Presented here is a collection of five short plays by Coming Out author, J.T. McDaniel. This collection includes: The Sixth Victim, To Kill a King, Burying Dad, It’s the Computer’s Fault, and Sunday Afternoon, treating on subjects as diverse as Jack the Ripper, a family dealing with incipient Alzheimer’s, an obsessive murderer, Claudius’ reasons for murdering his brother, and issues with a departed parent. All of these plays have a running time of an hour or less, and most need only small casts.

The Sixth Victim & Other Plays is available in print, Kindle, and audiobook editions.
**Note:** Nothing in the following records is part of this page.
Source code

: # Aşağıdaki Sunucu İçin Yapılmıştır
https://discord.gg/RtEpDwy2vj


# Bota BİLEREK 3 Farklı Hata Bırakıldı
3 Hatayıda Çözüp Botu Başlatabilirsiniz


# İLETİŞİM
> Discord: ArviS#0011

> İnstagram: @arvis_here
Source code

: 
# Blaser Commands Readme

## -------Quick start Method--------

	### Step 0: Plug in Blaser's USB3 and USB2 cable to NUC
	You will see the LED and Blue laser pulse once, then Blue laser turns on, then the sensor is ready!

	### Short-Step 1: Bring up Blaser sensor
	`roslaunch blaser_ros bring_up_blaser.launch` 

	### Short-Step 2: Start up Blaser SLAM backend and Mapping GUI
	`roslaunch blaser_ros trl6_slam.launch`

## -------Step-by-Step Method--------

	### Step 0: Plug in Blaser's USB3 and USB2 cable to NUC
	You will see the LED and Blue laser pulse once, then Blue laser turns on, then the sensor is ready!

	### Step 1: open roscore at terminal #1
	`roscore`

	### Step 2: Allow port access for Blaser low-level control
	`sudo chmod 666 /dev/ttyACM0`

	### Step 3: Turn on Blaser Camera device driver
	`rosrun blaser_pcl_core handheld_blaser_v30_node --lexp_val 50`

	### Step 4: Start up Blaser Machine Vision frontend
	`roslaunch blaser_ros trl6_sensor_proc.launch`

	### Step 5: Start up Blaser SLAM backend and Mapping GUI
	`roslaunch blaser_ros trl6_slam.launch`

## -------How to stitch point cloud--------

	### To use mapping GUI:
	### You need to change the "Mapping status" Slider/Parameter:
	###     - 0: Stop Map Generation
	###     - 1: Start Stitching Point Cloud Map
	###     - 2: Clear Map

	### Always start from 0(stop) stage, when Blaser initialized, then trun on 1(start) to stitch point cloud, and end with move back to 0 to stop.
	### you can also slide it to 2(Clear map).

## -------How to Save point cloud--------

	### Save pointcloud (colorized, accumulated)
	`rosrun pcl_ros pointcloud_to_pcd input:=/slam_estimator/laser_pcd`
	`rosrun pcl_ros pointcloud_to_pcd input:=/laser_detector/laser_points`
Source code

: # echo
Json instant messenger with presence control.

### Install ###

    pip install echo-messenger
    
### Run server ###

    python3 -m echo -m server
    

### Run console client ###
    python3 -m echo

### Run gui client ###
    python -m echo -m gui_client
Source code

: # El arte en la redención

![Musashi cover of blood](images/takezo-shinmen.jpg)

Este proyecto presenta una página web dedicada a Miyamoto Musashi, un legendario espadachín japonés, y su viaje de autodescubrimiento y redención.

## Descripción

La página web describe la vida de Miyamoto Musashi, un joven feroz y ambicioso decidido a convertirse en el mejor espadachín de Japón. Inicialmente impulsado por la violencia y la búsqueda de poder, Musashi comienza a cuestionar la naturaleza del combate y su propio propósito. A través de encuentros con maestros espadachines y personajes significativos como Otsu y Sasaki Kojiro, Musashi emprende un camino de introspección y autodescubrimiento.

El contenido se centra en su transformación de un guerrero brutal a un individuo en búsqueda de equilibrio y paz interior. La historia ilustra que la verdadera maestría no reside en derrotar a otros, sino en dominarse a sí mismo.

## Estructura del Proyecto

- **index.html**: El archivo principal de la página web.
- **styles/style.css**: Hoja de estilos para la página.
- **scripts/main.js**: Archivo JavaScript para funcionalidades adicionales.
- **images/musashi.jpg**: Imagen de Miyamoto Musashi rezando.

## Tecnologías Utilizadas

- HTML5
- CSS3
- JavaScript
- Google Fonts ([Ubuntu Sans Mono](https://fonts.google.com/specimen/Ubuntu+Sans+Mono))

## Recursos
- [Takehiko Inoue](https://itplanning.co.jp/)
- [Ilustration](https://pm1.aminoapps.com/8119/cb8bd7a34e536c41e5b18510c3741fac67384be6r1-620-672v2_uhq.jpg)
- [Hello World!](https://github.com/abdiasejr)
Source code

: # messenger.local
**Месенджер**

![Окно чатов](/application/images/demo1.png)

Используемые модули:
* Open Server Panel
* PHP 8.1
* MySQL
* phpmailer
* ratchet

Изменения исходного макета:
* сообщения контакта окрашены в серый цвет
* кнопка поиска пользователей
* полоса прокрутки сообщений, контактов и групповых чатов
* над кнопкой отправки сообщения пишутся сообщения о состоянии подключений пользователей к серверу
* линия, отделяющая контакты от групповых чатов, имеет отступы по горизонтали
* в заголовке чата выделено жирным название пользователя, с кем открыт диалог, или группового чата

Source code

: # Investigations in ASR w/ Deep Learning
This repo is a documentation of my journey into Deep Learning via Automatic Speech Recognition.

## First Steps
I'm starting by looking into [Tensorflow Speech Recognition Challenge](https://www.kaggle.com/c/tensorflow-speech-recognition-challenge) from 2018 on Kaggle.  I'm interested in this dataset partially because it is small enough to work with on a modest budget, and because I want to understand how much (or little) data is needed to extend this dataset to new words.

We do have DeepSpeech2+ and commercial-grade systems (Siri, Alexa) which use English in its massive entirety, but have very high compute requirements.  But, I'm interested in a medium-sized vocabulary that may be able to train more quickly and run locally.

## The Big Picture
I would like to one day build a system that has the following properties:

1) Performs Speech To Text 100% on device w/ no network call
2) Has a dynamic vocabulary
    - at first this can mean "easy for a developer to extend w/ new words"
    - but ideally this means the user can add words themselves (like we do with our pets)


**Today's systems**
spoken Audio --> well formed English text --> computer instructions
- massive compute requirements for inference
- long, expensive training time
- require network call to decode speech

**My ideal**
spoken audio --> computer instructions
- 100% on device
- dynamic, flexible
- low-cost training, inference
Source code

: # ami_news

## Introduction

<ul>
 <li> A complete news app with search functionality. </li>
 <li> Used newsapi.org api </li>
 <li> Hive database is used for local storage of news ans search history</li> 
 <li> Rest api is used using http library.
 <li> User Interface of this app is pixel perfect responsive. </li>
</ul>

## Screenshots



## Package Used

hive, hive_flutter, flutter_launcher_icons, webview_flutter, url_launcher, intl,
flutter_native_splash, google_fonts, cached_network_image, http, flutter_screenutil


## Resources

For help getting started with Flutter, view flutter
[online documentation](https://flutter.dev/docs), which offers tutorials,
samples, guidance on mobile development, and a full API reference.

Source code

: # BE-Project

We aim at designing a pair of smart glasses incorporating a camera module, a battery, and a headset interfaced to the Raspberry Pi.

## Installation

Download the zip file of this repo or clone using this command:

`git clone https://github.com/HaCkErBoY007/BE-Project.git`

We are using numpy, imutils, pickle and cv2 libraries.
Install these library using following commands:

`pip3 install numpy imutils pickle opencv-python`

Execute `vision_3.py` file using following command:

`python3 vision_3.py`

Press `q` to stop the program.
The Sixth Victim: It is 1888, two days after the murder of Mary Kelly, officially the fifth and final victim of Jack the Ripper. An attractive, red-haired prostitute, Dina, brings a Man to her lodgings. Things he says make her suspect he may be the Ripper, but she doesn’t seem to care, even suggesting that she wouldn’t mind being dead. Ultimately, he pulls out a knife, revealing that he is, indeed, Jack the Ripper. Unfortunately for him, it turns out she was telling the truth when she claimed to have attempted suicide six centuries in the past.

Cast: 1 female, 1 male. Victorian setting and costumes.

To Kill a King: A prequel to William Shakespeare’s Hamlet, To Kill a King places the action in 1066. Hamlet’s father is still alive, and the prince’s relationship with his Uncle Claudius is actually rather close. As the story unfolds, it becomes clear that old King Hamlet was hardly the paragon his son believed. Publicly close, the king privately detests his wife, strongly suspects that his brother is Hamlet’s real father, and enjoys nothing quite so much as going off to war. He’s also a lot closer to Osric than one might expect. Things come to a crisis when the king hires a professional assassin to murder his wife, and his brother acts to prevent this, then takes drastic action to preclude further attempts. Because of a secret codicil to King Hamlet’s will that declares his son a bastard, Claudius becomes king, after swearing the Royal Council to secrecy. His marriage will not only unite him with a woman who has secretly loved him for thirty years, but also legitimize their son. He doesn’t consider the possibility that his brother’s ghost might decide to take revenge on all of them. Written in blank verse, with a running time of just under an hour. Would make a wonderful addition to any Shakespeare festival.

Cast: 2 female, 14 male (doubling possible). Medieval setting and costumes recommended.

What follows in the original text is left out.